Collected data
━━━━━━━━━━━━━━━━━━━━

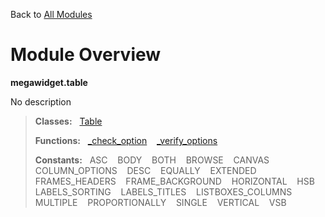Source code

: Back to [All Modules](https://github.com/pyrustic/megawidget/blob/master/docs/modules/README.md#readme)

# Module Overview

**megawidget.table**
 
No description

> **Classes:** &nbsp; [Table](https://github.com/pyrustic/megawidget/blob/master/docs/modules/content/megawidget.table/content/classes/Table.md#class-table)
>
> **Functions:** &nbsp; [\_check\_option](https://github.com/pyrustic/megawidget/blob/master/docs/modules/content/megawidget.table/content/functions.md#_check_option) &nbsp;&nbsp; [\_verify\_options](https://github.com/pyrustic/megawidget/blob/master/docs/modules/content/megawidget.table/content/functions.md#_verify_options)
>
> **Constants:** &nbsp; ASC &nbsp;&nbsp; BODY &nbsp;&nbsp; BOTH &nbsp;&nbsp; BROWSE &nbsp;&nbsp; CANVAS &nbsp;&nbsp; COLUMN_OPTIONS &nbsp;&nbsp; DESC &nbsp;&nbsp; EQUALLY &nbsp;&nbsp; EXTENDED &nbsp;&nbsp; FRAMES_HEADERS &nbsp;&nbsp; FRAME_BACKGROUND &nbsp;&nbsp; HORIZONTAL &nbsp;&nbsp; HSB &nbsp;&nbsp; LABELS_SORTING &nbsp;&nbsp; LABELS_TITLES &nbsp;&nbsp; LISTBOXES_COLUMNS &nbsp;&nbsp; MULTIPLE &nbsp;&nbsp; PROPORTIONALLY &nbsp;&nbsp; SINGLE &nbsp;&nbsp; VERTICAL &nbsp;&nbsp; VSB
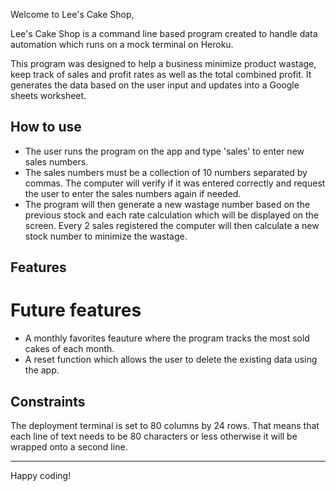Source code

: Welcome to Lee's Cake Shop,

Lee's Cake Shop is a command line based program created to handle data automation which runs on a mock terminal on Heroku.

This program was designed to help a business minimize product wastage, keep track of sales and profit rates as well as the total combined profit. It generates the data based on the user input and updates into a Google sheets worksheet.

## How to use

* The user runs the program on the app and type 'sales' to enter new sales numbers.
* The sales numbers must be a collection of 10 numbers separated by commas. The computer will verify if it was entered correctly and request the user to enter the sales numbers again if needed.
* The program will then generate a new wastage number based on the previous stock and each rate calculation which will be displayed on the screen. Every 2 sales registered the computer will then calculate a new stock number to minimize the wastage.

## Features 

# 

# Future features

* A monthly favorites feauture where the program tracks the most sold cakes of each month.
* A reset function which allows the user to delete the existing data using the app.


## Constraints

The deployment terminal is set to 80 columns by 24 rows. That means that each line of text needs to be 80 characters or less otherwise it will be wrapped onto a second line.

-----
Happy coding!
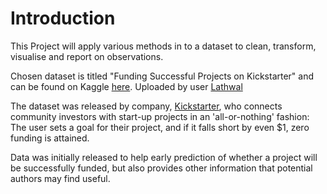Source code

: # Introduction 

This Project will apply various methods in to a dataset to clean, transform, visualise and report on observations.

Chosen dataset is titled "Funding Successful Projects on Kickstarter" and can be found on Kaggle [here](https://www.kaggle.com/codename007/funding-successful-projects). Uploaded by user [Lathwal](https://www.kaggle.com/codename007)

The dataset was released by company, [Kickstarter](https://www.kickstarter.com/), who connects community investors with start-up projects in an 'all-or-nothing' fashion: The user sets a goal for their project, and if it falls short by even $1, zero funding is attained.

Data was initially released to help early prediction of whether a project will be successfully funded, but also provides other information that potential authors may find useful.
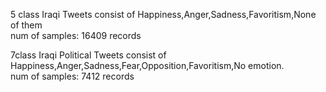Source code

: 5 class Iraqi Tweets consist of Happiness,Anger,Sadness,Favoritism,None of them
<br> num of samples: 16409 records

7class Iraqi Political Tweets consist of Happiness,Anger,Sadness,Fear,Opposition,Favoritism,No emotion.
<br>
num of samples: 7412 records




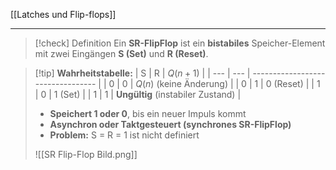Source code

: [[Latches und Flip-flops]]

---

> [!check] Definition
> Ein **SR-FlipFlop** ist ein **bistabiles** Speicher-Element mit zwei Eingängen **S (Set)** und **R (Reset)**.

> [!tip] **Wahrheitstabelle:**
| S   | R   | $Q(n+1)$                          | 
| --- | --- | --------------------------------- |
| 0   | 0   | $Q(n)$ (keine Änderung)           |
| 0   | 1   | 0 (Reset)                         |
| 1   | 0   | 1 (Set)                           |
| 1   | 1   | **Ungültig** (instabiler Zustand) |
> 
> - **Speichert 1 oder 0**, bis ein neuer Impuls kommt
> - **Asynchron oder Taktgesteuert (synchrones SR-FlipFlop)**
> - **Problem:** S = R = 1 ist nicht definiert
>  
> ![[SR Flip-Flop Bild.png]]
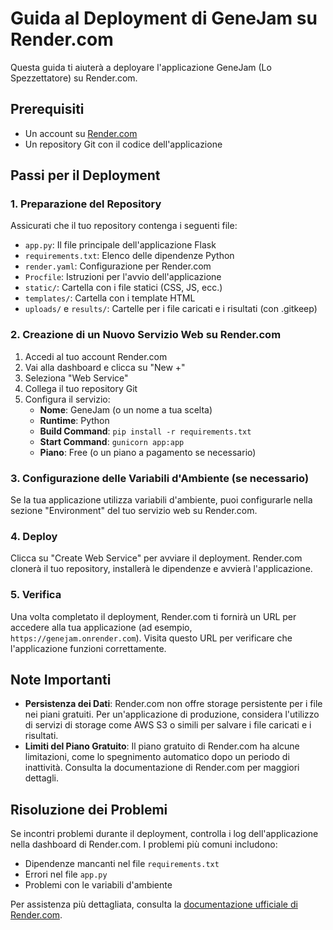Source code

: # Guida al Deployment di GeneJam su Render.com

Questa guida ti aiuterà a deployare l'applicazione GeneJam (Lo Spezzettatore) su Render.com.

## Prerequisiti

- Un account su [Render.com](https://render.com)
- Un repository Git con il codice dell'applicazione

## Passi per il Deployment

### 1. Preparazione del Repository

Assicurati che il tuo repository contenga i seguenti file:

- `app.py`: Il file principale dell'applicazione Flask
- `requirements.txt`: Elenco delle dipendenze Python
- `render.yaml`: Configurazione per Render.com
- `Procfile`: Istruzioni per l'avvio dell'applicazione
- `static/`: Cartella con i file statici (CSS, JS, ecc.)
- `templates/`: Cartella con i template HTML
- `uploads/` e `results/`: Cartelle per i file caricati e i risultati (con .gitkeep)

### 2. Creazione di un Nuovo Servizio Web su Render.com

1. Accedi al tuo account Render.com
2. Vai alla dashboard e clicca su "New +"
3. Seleziona "Web Service"
4. Collega il tuo repository Git
5. Configura il servizio:
   - **Nome**: GeneJam (o un nome a tua scelta)
   - **Runtime**: Python
   - **Build Command**: `pip install -r requirements.txt`
   - **Start Command**: `gunicorn app:app`
   - **Piano**: Free (o un piano a pagamento se necessario)

### 3. Configurazione delle Variabili d'Ambiente (se necessario)

Se la tua applicazione utilizza variabili d'ambiente, puoi configurarle nella sezione "Environment" del tuo servizio web su Render.com.

### 4. Deploy

Clicca su "Create Web Service" per avviare il deployment. Render.com clonerà il tuo repository, installerà le dipendenze e avvierà l'applicazione.

### 5. Verifica

Una volta completato il deployment, Render.com ti fornirà un URL per accedere alla tua applicazione (ad esempio, `https://genejam.onrender.com`). Visita questo URL per verificare che l'applicazione funzioni correttamente.

## Note Importanti

- **Persistenza dei Dati**: Render.com non offre storage persistente per i file nei piani gratuiti. Per un'applicazione di produzione, considera l'utilizzo di servizi di storage come AWS S3 o simili per salvare i file caricati e i risultati.
- **Limiti del Piano Gratuito**: Il piano gratuito di Render.com ha alcune limitazioni, come lo spegnimento automatico dopo un periodo di inattività. Consulta la documentazione di Render.com per maggiori dettagli.

## Risoluzione dei Problemi

Se incontri problemi durante il deployment, controlla i log dell'applicazione nella dashboard di Render.com. I problemi più comuni includono:

- Dipendenze mancanti nel file `requirements.txt`
- Errori nel file `app.py`
- Problemi con le variabili d'ambiente

Per assistenza più dettagliata, consulta la [documentazione ufficiale di Render.com](https://render.com/docs).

━━━━━━━━━━━━━━━━━━━━

**Problem:**
Using the entries above, reproduce word for word only the lines from the one that contains "Happy coding!" to the one that contains "The dataset was", both ends included, and drop every picture.

**The answer:**
Happy coding!
Source code

: # Introduction 

This Project will apply various methods in to a dataset to clean, transform, visualise and report on observations.

Chosen dataset is titled "Funding Successful Projects on Kickstarter" and can be found on Kaggle [here](https://www.kaggle.com/codename007/funding-successful-projects). Uploaded by user [Lathwal](https://www.kaggle.com/codename007)

The dataset was released by company, [Kickstarter](https://www.kickstarter.com/), who connects community investors with start-up projects in an 'all-or-nothing' fashion: The user sets a goal for their project, and if it falls short by even $1, zero funding is attained.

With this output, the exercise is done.